● PROBLEM STATEMENT: Using the entries below, copy out all lines where "main" is found.

[Saved data entries]

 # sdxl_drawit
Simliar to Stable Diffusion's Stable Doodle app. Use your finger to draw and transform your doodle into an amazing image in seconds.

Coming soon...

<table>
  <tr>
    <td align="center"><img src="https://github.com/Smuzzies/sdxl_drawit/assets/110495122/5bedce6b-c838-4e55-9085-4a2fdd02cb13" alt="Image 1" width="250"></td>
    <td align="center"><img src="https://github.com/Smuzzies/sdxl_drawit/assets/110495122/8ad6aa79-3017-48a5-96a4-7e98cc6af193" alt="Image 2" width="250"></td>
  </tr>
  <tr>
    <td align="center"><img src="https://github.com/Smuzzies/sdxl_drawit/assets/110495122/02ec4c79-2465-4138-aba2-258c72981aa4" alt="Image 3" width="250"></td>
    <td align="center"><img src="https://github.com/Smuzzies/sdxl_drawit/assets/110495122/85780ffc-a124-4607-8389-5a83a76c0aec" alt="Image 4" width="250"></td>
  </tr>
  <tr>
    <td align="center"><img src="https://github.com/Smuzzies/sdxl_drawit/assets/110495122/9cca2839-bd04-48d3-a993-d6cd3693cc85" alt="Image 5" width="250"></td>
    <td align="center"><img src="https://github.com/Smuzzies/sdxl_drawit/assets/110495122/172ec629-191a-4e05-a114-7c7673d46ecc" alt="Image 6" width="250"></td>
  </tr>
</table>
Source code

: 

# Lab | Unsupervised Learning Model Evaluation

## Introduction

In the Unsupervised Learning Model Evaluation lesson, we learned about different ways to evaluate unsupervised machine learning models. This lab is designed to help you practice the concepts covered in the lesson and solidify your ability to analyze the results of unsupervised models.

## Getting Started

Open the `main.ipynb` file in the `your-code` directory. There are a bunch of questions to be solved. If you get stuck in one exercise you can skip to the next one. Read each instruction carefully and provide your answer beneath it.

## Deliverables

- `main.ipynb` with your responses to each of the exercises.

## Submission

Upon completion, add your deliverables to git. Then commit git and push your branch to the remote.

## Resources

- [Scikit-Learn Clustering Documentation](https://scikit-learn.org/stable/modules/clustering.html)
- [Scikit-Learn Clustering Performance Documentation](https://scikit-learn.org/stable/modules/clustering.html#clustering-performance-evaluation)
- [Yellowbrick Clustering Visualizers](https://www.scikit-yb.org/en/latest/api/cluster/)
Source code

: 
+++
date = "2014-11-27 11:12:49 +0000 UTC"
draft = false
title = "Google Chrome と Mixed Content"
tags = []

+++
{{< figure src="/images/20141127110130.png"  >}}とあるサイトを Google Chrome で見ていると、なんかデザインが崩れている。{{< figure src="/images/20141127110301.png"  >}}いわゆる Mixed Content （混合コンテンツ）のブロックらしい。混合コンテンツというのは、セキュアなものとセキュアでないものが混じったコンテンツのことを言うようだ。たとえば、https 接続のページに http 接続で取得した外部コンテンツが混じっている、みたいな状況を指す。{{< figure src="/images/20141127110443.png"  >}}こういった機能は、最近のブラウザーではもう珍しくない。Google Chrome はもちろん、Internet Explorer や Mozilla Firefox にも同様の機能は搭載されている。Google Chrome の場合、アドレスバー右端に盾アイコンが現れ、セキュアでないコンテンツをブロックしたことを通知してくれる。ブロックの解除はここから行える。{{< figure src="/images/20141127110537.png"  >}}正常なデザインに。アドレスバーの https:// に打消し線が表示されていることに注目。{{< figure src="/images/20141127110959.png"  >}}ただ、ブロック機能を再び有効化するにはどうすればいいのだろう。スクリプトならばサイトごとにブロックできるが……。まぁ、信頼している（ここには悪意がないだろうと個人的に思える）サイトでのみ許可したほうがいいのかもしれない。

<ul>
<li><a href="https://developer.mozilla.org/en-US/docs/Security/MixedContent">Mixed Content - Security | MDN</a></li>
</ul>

● REPLY:
Open the `main.ipynb` file in the `your-code` directory. There are a bunch of questions to be solved. If you get stuck in one exercise you can skip to the next one. Read each instruction carefully and provide your answer beneath it.
- `main.ipynb` with your responses to each of the exercises.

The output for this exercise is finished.